### ASSIGNMENT
The entries that follow include a run beginning at the line with "to use PingFederate." and ending at the line with "a hotfix shortly."; restate that run word for word and leave the rest out.

### DATA SHOWN
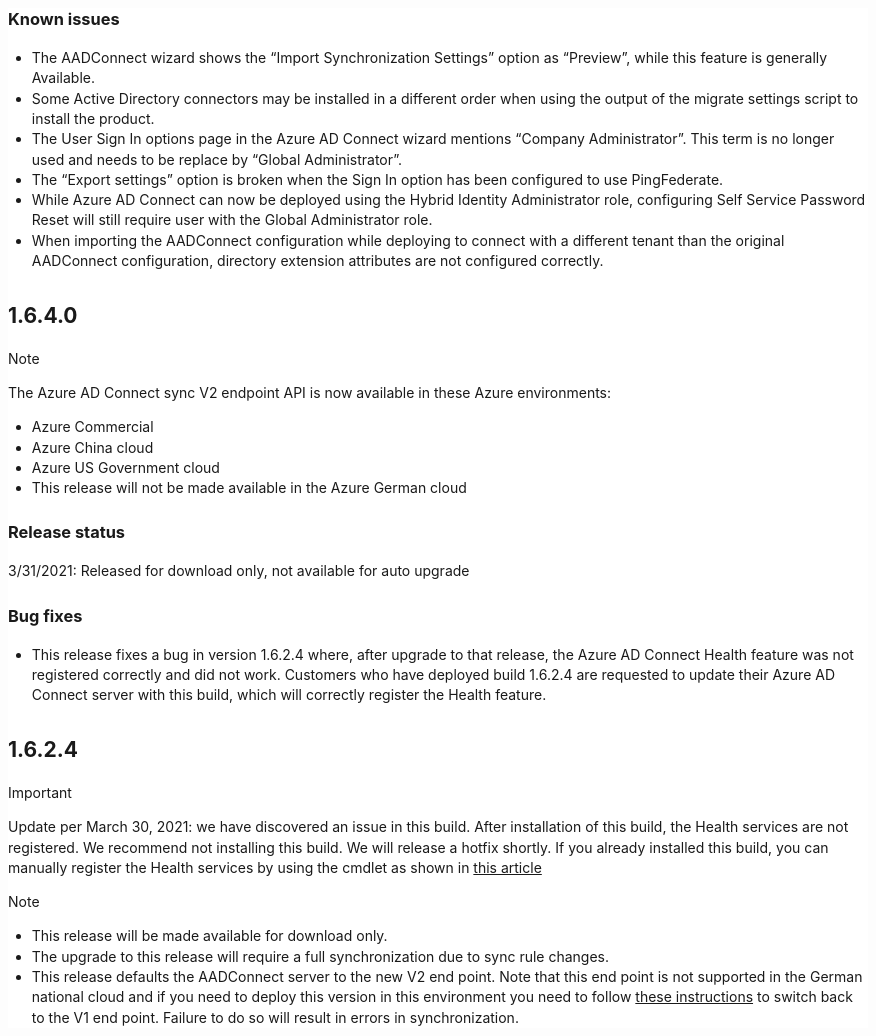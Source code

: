 ### Known issues
-	The AADConnect wizard shows the “Import Synchronization Settings” option as “Preview”, while this feature is generally Available.
-	Some Active Directory connectors may be installed in a different order when using the output of the migrate settings script to install the product. 
-	The User Sign In options page in the Azure AD Connect wizard mentions “Company Administrator”. This term is no longer used and needs to be replace by “Global Administrator”.
-	The “Export settings” option is broken when the Sign In option has been configured to use PingFederate.
-	While Azure AD Connect can now be deployed using the Hybrid Identity Administrator role, configuring Self Service Password Reset will still require user with the Global Administrator role.
-	When importing the AADConnect configuration while deploying to connect with a different tenant than the original AADConnect configuration, directory extension attributes are not configured correctly.

## 1.6.4.0

>[!NOTE]
> The Azure AD Connect sync V2 endpoint API is now available in these Azure environments:
> - Azure Commercial
> - Azure China cloud
> - Azure US Government cloud
> - This release will not be made available in the Azure German cloud

### Release status
3/31/2021: Released for download only, not available for auto upgrade

### Bug fixes
- This release fixes a bug in version 1.6.2.4 where, after upgrade to that release, the Azure AD Connect Health feature was not registered correctly and did not work. Customers who have deployed build 1.6.2.4 are requested to update their Azure AD Connect server with this build, which will correctly register the Health feature. 

## 1.6.2.4
>[!IMPORTANT]
> Update per March 30, 2021: we have discovered an issue in this build. After installation of this build, the Health services are not registered. We recommend not installing this build. We will release a hotfix shortly.
> If you already installed this build, you can manually register the Health services by using the cmdlet as shown in [this article](./how-to-connect-health-agent-install.md#manually-register-azure-ad-connect-health-for-sync)

>[!NOTE]
> - This release will be made available for download only.
> - The upgrade to this release will require a full synchronization due to sync rule changes.
> - This release defaults the AADConnect server to the new V2 end point. Note that this end point is not supported in the German national cloud and if you need to deploy this version in this environment you need to follow [these instructions](./how-to-connect-sync-endpoint-api-v2.md#rollback) to switch back to the V1 end point. Failure to do so will result in errors in synchronization.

### EXERCISE SOLUTION
-	The “Export settings” option is broken when the Sign In option has been configured to use PingFederate.
-	While Azure AD Connect can now be deployed using the Hybrid Identity Administrator role, configuring Self Service Password Reset will still require user with the Global Administrator role.
-	When importing the AADConnect configuration while deploying to connect with a different tenant than the original AADConnect configuration, directory extension attributes are not configured correctly.

## 1.6.4.0

>[!NOTE]
> The Azure AD Connect sync V2 endpoint API is now available in these Azure environments:
> - Azure Commercial
> - Azure China cloud
> - Azure US Government cloud
> - This release will not be made available in the Azure German cloud

### Release status
3/31/2021: Released for download only, not available for auto upgrade

### Bug fixes
- This release fixes a bug in version 1.6.2.4 where, after upgrade to that release, the Azure AD Connect Health feature was not registered correctly and did not work. Customers who have deployed build 1.6.2.4 are requested to update their Azure AD Connect server with this build, which will correctly register the Health feature. 

## 1.6.2.4
>[!IMPORTANT]
> Update per March 30, 2021: we have discovered an issue in this build. After installation of this build, the Health services are not registered. We recommend not installing this build. We will release a hotfix shortly.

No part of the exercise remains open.